Learners were found to be unsatisfied with Blended learning pedagogy
Education is no longer just about putting pen to paper and memorizing facts. Today, innovative educators in higher education are improving learning through technology, as evidenced by the rapid adoption of technology-assisted teaching methods and blended learning (BL) models.
Blended learning integrates technology and digital media with traditional instructor-led classroom activities, giving students more flexibility to customize their learning experiences.
Although Blended learning has existed in Makerere University since 1991 in the Department of Open and Distance learning, this mode of teaching only recently became common place owing to the Covid-19 pandemic.
Following the Covid-19 lockdown, which resulted in the closure of the education sector, Makerere University was forced to adopt emergency Online and Distance e-learning (ODeL). The university since 2019 has adopted blended learning across all disciplines in the university.
The power of blended learning methods, however, lies in their ability to improve the student experience. It is against this background that a team of researchers set out to evaluate blended learning at Makerere University. Led by Arthur Mugisha, the Principal Investigator, the team set out to study how students understood the blended learning pedagogy, how they used BL during the pandemic, how respondents found BL, peer’s opinions on BL excitement and how BL could be made more exciting.
The study conducted for from December 2021 until July 2022 showed that 66% of the students/ respondents claimed to have a clear understanding of BL pedagogy to be a mixture of face to face and online modes of teaching and learning.
However, only 36% of the respondents found BL to be exciting due to: the flexibility and convenience it brings in the learning, the opportunity to be exposed to new learning technologies like zoom, reduced transport-accommodation-meal costs and disease spread, self-paced learning through downloaded materials, act of bringing the University closer to the communities and competence-based learning leading to promotion at places of work and unfortunately the ability to cheat exams.
The other percentage of 64% was not excited about BL because of the challenges it posed such as; consumption of data, poor network connectivity, length of exams (more than 24 hours), absence of a clear timetable, system failures and technology illiteracy among other things.
The students made some suggestions which they hope will make BL more exciting. These include a zero-rated system, upgrading the MUELE system (Makerere University E-learning Environment) and training for lecturers and students among other things.

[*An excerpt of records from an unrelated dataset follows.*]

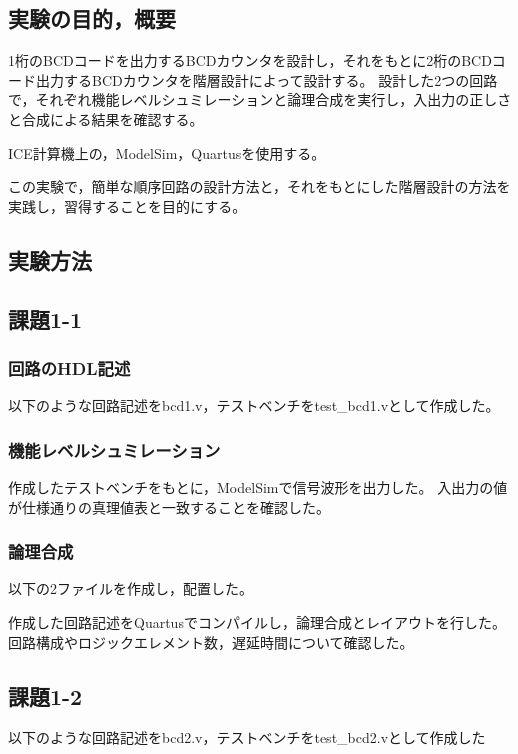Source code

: 
\subsection{実験の目的，概要}
1桁のBCDコードを出力するBCDカウンタを設計し，それをもとに2桁のBCDコード出力するBCDカウンタを階層設計によって設計する。
設計した2つの回路で，それぞれ機能レベルシュミレーションと論理合成を実行し，入出力の正しさと合成による結果を確認する。

ICE計算機上の，ModelSim，Quartusを使用する。

この実験で，簡単な順序回路の設計方法と，それをもとにした階層設計の方法を実践し，習得することを目的にする。

\subsection{実験方法}
\subsection*{課題1-1}
\subsubsection{回路のHDL記述}
以下のような回路記述をbcd1.v，テストベンチをtest\_bcd1.vとして作成した。



\subsubsection{機能レベルシュミレーション}
作成したテストベンチをもとに，ModelSimで信号波形を出力した。
入出力の値が仕様通りの真理値表と一致することを確認した。

\subsubsection{論理合成}
以下の2ファイルを作成し，配置した。



作成した回路記述をQuartusでコンパイルし，論理合成とレイアウトを行した。
回路構成やロジックエレメント数，遅延時間について確認した。

\subsection*{課題1-2}
以下のような回路記述をbcd2.v，テストベンチをtest\_bcd2.vとして作成した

The research team also evaluated the readiness of learners for BL pedagogy as well as the forms of learner support received. Only about 42% reported to have received training on the use of online platforms while 19% reported having received financial assistance, data/Wi-Fi and study gadgets from friends and relatives.
Research also showed that 51% of the respondents were and are ready to take on BL for continuity while 49% were skeptical and critical making them reluctant to embrace BL
An evaluation of the use of MUELE showed that 82.5% of the respondents found it difficult to navigate the teaching platform. About 98.5% could not join a group on MUELE. The students reported that they did not find the platform user friendly. This, Mr Arthur Mugisha said, calls for some changes on the learning platform.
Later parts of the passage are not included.